‘El don de la fiebre’. Autor: Mario Cuenca Sandoval. Editorial: Seix Barral. Barcelona, 2018.

Señor, concédeme el don de la música. Muéstrame cómo leer cada uno de los sonidos del mundo». Con tal arranque a modo de pacto mefistofélico o inauguración de saga se abre la narración de la última obra de Mario Cuenca Sandoval, en la que ha renunciado, en apariencia, a una de sus señas de identidad como narrador: la dificultad formal y de contenido ante el lector, pero a cambio nos ofrece, probablemente, su mejor novela.

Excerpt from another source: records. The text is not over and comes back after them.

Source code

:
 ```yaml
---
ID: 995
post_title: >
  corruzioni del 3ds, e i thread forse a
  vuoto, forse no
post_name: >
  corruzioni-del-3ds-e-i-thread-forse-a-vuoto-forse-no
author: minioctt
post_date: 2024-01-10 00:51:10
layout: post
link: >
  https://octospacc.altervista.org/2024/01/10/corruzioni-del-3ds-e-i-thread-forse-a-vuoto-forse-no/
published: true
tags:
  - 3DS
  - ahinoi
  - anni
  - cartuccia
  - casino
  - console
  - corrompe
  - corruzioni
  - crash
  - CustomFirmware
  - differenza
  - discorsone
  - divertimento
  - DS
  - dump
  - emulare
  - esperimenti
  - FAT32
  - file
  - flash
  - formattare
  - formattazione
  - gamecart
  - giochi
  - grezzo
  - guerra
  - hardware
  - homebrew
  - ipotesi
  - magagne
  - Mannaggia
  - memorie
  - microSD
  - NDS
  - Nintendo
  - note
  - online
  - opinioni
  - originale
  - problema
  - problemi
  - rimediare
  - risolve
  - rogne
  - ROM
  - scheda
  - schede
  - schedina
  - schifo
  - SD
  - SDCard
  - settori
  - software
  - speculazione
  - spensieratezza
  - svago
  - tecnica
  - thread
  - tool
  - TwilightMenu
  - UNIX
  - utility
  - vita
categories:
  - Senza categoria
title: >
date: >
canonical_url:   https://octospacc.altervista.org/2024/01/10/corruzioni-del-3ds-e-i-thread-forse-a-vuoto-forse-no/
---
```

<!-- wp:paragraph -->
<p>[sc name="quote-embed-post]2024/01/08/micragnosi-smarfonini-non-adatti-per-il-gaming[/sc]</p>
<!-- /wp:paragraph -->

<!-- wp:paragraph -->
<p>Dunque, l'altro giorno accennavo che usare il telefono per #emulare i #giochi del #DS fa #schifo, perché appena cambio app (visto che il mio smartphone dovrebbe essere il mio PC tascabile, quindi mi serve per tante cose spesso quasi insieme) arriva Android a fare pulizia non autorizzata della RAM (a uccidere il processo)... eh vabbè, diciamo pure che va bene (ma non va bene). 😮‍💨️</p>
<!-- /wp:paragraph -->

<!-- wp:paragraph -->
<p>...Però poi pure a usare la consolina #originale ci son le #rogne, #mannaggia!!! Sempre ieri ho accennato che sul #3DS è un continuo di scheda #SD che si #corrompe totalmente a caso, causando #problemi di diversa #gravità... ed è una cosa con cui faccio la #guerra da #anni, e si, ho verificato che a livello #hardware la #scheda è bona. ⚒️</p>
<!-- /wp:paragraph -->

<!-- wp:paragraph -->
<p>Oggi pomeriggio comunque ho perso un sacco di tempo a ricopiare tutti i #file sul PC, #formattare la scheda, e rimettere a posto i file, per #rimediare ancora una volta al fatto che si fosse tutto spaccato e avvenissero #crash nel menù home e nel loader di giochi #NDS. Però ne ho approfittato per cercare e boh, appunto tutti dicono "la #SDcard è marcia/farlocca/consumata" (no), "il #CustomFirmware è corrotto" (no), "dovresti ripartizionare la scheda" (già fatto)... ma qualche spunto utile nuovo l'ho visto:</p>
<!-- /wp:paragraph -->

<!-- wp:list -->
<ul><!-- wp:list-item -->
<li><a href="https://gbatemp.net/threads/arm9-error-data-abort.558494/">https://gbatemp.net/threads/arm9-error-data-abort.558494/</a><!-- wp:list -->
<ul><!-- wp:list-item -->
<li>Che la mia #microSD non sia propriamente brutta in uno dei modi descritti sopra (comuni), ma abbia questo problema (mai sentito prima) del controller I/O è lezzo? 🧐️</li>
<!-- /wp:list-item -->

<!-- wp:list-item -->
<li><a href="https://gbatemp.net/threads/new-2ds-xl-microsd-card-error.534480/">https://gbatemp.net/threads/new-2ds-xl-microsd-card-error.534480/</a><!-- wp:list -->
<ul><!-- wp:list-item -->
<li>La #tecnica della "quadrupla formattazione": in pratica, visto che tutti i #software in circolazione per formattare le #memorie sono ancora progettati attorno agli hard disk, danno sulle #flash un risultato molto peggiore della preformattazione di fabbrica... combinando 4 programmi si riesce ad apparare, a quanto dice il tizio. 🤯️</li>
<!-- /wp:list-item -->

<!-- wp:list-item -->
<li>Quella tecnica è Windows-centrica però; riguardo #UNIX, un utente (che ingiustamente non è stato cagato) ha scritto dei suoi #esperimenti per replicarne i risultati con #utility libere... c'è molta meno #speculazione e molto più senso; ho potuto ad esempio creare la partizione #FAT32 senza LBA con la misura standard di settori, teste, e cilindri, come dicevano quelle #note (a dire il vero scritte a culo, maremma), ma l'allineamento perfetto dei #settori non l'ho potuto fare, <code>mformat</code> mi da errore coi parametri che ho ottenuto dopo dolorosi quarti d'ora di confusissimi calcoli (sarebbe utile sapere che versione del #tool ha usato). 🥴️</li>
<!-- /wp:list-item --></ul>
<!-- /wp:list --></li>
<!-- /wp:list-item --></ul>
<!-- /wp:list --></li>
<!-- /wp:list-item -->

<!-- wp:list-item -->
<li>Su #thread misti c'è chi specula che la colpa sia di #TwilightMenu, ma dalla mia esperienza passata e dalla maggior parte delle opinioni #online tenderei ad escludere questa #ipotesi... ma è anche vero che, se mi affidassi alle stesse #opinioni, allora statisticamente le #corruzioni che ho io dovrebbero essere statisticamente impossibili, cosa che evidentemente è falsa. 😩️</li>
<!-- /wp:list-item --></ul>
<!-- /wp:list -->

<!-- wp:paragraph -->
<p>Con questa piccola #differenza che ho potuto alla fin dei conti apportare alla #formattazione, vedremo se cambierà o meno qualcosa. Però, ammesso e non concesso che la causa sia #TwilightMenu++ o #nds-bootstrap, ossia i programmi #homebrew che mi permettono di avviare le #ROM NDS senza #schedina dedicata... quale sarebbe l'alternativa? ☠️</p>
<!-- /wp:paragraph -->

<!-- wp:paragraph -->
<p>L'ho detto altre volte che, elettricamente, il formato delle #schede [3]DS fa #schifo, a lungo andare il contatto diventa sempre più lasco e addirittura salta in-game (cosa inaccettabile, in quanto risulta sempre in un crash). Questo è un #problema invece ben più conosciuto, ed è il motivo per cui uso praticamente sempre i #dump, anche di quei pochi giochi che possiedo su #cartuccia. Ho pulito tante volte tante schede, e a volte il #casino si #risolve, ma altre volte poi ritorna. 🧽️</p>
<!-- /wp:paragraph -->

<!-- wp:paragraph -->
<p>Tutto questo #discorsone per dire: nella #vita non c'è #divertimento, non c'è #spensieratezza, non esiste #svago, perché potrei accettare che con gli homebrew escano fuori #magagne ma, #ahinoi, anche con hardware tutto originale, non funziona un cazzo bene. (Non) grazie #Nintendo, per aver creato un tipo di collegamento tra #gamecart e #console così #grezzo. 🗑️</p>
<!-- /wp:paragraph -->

Después de tres entregas en siete años, Boxeo sobre hielo (Berenice, Córdoba, 2007), El ladrón de morfina (451 editores, 2010) y Los hemisferios (Seix Barral, 2014), tocaba cerrar la década con una nueva sorpresa narrativa y lo ha logrado, El don de la fiebre (Seix Barral). Messiaen es un poliedro de verdad y ficción. La labor de Mario Cuenca consiste en actuar como guía por los vericuetos de la biografía, pero con la perspectiva de la ficción en el momento que se necesita. Su verdadero tour de forcé consiste en el equilibrio de ambas sin que el lector caiga en la cuenta de que transita la realidad o la invención. El propio protagonista elaboró su propia novela asentado en la constancia, con artificios biográficos cada vez más ensanchados, como el caso de los asistentes al estreno en un campo de prisioneros en Görlitz de su obra Cuarteto para el fin de los tiempos. Tal vez esa circunstancia hubiese dado per se para un relato extenso. Sin embargo, Mario Cuenca ha registrado casi al milímetro lo conocido sobre el Mozart francés, ha rastreado biografías, vídeos, entrevistas y apurado al propio biógrafo más conocido de Messiaen.

Con todo el material podría haberse adentrado sin menosprecio en una nueva (re)visión personal del músico, pero lo ha llevado a su terreno y tal ejercicio de investigación ha servido en sentido chejoviano para garantizar que lo escrito es verosímil y, además, honesto. Eso sí, sin perder de vista el pacto narrativo y permitir que se navegue en la ficción cuando se requiere.

Mario Cuenca nos ha demostrado con solvencia ser autor de largo recorrido, pese al atrevimiento demostrado en sus tres obras anteriores, un riesgo formal que se agradece, aunque nos esfuerce en cada obra con puertos de primera en la lectura. Su escritura se ha asentado en la tensión y el esfuerzo y, sin embargo, la sorpresa de esta última radica en la generosidad, que no la relajación, hacia un lector menos aguerrido. Podemos transitar entre líneas con más comodidad sin perder intensidad. Así como en los trabajos anteriores renunciaba al enganche, en esta se produce, incluso, siendo conocedores de los hechos narrados. El mérito narrativo de Cuenca en símil musical, que también domina, reside en su doble posición de compositor y director, ambos aunados y sin disolución. Esta novela está cargada de tempos adecuados que avanzan con ligereza o se detienen pausados según marca con acierto una disolución creativa de la mano del autor, que templa o aviva. Música con palabras. El estado febril se caracteriza por una ruptura ante la razón y un estado donde los referentes de tiempo y espacio se confunden, una atmósfera casi surrealista y freudiana en la que la evocación no es lineal, abono propicio y justificado para abandonar la linealidad.

VIVENCIA FRAGMENTARIA

Messiaen se nos muestra entregado a esa circunstancia y su evocación, su vivencia es fragmentaria, característica tan querida de la Posmodernidad creativa. La sinestesia del autor que apreciaba la música como colores, la afición ornitológica que conllevaba intentar trasladar el canto anárquico de los pájaros a la gramática musical, su poco honroso pasado militar, las claroscuras relaciones familiares se ofrecen al lector desde ese perfil nebuloso de la fiebre, que no es otro que la maquinaria narrativa del escritor. Siempre me ha parecido Mario Cuenca un autor con vocación allende nuestras fronteras. Su escritura va más allá de la localización y es capaz de llevarnos convencidos a un volcán islandés o una calle de París. Es más, su escritura tiene algo europeo en el mejor sentido de la palabra, algo transfronterizo y se agradece en tiempos de ombliguismo.

Nos queda, tras la lectura, un doblez. Por una parte, el conocimiento de ese personaje tan singular que fue Olivier Messiaen y, por otra, la perspectiva, acierto y oficio narrativo de Cuenca Sandoval, una vez más. Probablemente uno de los mejores narradores actuales, con el don de la narración concedido.